- Stored items -
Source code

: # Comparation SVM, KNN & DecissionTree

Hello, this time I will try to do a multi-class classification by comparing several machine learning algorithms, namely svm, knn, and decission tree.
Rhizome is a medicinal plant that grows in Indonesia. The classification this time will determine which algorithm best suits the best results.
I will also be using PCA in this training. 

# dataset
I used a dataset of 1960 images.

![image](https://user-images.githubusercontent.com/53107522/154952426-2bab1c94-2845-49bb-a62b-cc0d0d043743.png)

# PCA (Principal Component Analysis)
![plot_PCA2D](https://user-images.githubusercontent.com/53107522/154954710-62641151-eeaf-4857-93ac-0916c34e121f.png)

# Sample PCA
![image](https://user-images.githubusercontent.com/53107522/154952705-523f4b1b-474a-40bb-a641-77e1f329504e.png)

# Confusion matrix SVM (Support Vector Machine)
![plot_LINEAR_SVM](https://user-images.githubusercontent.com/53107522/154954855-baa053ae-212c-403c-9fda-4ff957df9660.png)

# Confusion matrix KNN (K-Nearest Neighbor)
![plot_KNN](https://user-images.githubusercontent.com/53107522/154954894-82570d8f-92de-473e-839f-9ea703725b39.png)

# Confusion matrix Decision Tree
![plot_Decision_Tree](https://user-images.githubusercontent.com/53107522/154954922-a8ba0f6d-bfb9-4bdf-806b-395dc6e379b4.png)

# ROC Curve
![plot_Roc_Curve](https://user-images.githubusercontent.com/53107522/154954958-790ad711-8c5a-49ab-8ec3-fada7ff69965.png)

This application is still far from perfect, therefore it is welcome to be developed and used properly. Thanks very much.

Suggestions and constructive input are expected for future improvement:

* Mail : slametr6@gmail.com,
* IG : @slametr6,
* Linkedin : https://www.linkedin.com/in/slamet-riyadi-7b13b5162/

- AIM OF THE EXERCISE -
Your answer should be one number: the count of lines in the records above that contain "will".

- EXERCISE SOLUTION -
3